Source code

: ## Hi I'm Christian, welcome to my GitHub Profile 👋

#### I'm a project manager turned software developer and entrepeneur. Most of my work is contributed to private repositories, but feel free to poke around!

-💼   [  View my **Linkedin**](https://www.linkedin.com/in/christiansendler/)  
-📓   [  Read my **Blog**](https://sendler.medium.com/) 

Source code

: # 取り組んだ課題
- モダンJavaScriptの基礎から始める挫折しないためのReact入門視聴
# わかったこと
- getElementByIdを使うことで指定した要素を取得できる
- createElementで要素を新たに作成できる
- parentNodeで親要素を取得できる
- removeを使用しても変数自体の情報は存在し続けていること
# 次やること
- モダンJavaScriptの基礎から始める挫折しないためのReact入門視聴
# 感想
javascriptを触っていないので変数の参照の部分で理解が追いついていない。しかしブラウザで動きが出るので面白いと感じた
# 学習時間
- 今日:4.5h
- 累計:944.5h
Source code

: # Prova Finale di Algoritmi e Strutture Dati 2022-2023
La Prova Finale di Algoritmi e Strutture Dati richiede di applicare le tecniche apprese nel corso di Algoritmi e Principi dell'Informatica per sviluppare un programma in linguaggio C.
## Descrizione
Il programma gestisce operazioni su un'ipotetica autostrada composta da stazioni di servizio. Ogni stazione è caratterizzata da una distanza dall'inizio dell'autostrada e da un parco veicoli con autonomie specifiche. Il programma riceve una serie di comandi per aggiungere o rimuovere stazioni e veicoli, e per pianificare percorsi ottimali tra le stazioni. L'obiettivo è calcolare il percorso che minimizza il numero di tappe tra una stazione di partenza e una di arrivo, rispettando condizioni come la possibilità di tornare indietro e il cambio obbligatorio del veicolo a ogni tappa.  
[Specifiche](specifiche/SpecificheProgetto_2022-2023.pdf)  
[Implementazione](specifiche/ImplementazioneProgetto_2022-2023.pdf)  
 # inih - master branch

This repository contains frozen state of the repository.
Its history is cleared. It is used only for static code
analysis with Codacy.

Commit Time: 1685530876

### Assignment
An exact copy of the lines from the one containing "This repository contains" through the end of the entries is required, and nothing beyond them.

### Solution to this problem
This repository contains frozen state of the repository.
Its history is cleared. It is used only for static code
analysis with Codacy.

Commit Time: 1685530876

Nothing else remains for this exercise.